Aliviado, decidí huir de ese horrible bar cuanto antes, pero entonces miré a las demás
personas que se encontraban allí, esclavos de las fantasías que ellos mismos crearon. Les
grité, intenté sacarlos de sus ilusiones como pude, pero fue en vano. Yo no existía para ellos,
no podía entrar en sus mundos individuales donde la mentira era la nueva realidad.
Pensé largamente en la solución y recordé la hoja de papel. Tomé varias servilletas y escribí
las mismas líneas que me habían despertado, esperando que tuvieran el mismo resultado en
ellos. Las deposité donde pudieran verlas y les deseé lo mejor.
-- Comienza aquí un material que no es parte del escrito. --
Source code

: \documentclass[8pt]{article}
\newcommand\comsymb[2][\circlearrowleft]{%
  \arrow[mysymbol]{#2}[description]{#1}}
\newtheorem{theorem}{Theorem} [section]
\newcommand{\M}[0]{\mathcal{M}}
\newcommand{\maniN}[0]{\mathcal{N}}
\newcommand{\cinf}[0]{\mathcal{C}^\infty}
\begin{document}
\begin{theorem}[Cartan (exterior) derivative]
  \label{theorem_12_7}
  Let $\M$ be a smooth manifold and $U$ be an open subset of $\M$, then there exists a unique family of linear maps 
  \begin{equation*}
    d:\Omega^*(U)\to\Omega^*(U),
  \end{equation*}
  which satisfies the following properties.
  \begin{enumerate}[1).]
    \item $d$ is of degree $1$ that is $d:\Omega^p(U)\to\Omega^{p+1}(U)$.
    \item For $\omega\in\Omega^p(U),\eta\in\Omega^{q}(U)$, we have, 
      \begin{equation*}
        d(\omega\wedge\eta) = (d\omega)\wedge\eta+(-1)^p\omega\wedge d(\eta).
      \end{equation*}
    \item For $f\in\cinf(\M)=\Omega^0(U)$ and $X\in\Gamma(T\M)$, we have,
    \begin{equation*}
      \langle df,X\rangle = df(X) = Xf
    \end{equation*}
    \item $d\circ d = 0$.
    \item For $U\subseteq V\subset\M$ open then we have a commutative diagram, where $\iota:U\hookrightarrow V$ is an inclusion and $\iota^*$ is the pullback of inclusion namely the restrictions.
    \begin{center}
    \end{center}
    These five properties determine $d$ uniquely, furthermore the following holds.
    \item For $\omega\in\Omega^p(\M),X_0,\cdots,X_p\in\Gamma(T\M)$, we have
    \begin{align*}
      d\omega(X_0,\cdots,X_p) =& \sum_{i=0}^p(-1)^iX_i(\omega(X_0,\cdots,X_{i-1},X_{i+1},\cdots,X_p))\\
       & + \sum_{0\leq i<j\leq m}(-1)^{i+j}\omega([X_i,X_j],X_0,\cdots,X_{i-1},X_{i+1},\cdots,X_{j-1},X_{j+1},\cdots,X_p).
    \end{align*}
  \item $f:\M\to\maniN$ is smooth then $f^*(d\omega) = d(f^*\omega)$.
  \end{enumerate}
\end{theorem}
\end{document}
Salí de ahí sintiéndome libre. Un amanecer me dio la bienvenida y el mundo ya no era tan
gris y triste. Volví a casa jurando nunca volver a ese lugar. Pero por cosas de la vida, tuve la
oportunidad de pasar por allí muchos años después. Esa calle que siempre me pareció
deprimente y solitaria ahora se notaba diferente. Personas ocupadas viviendo su vida iban y
venían. Habían más colores y la oscuridad que siempre envolvía la zona había desaparecido.
Pero lo más importante era que el bar de las ilusiones había desaparecido sin dejar rastro,
como si nunca hubiese existido tal lugar lleno de tristeza oculta en momentos efímeros de
dicha. No pude evitar preguntarme si incluso ese bar fue una gran ilusión.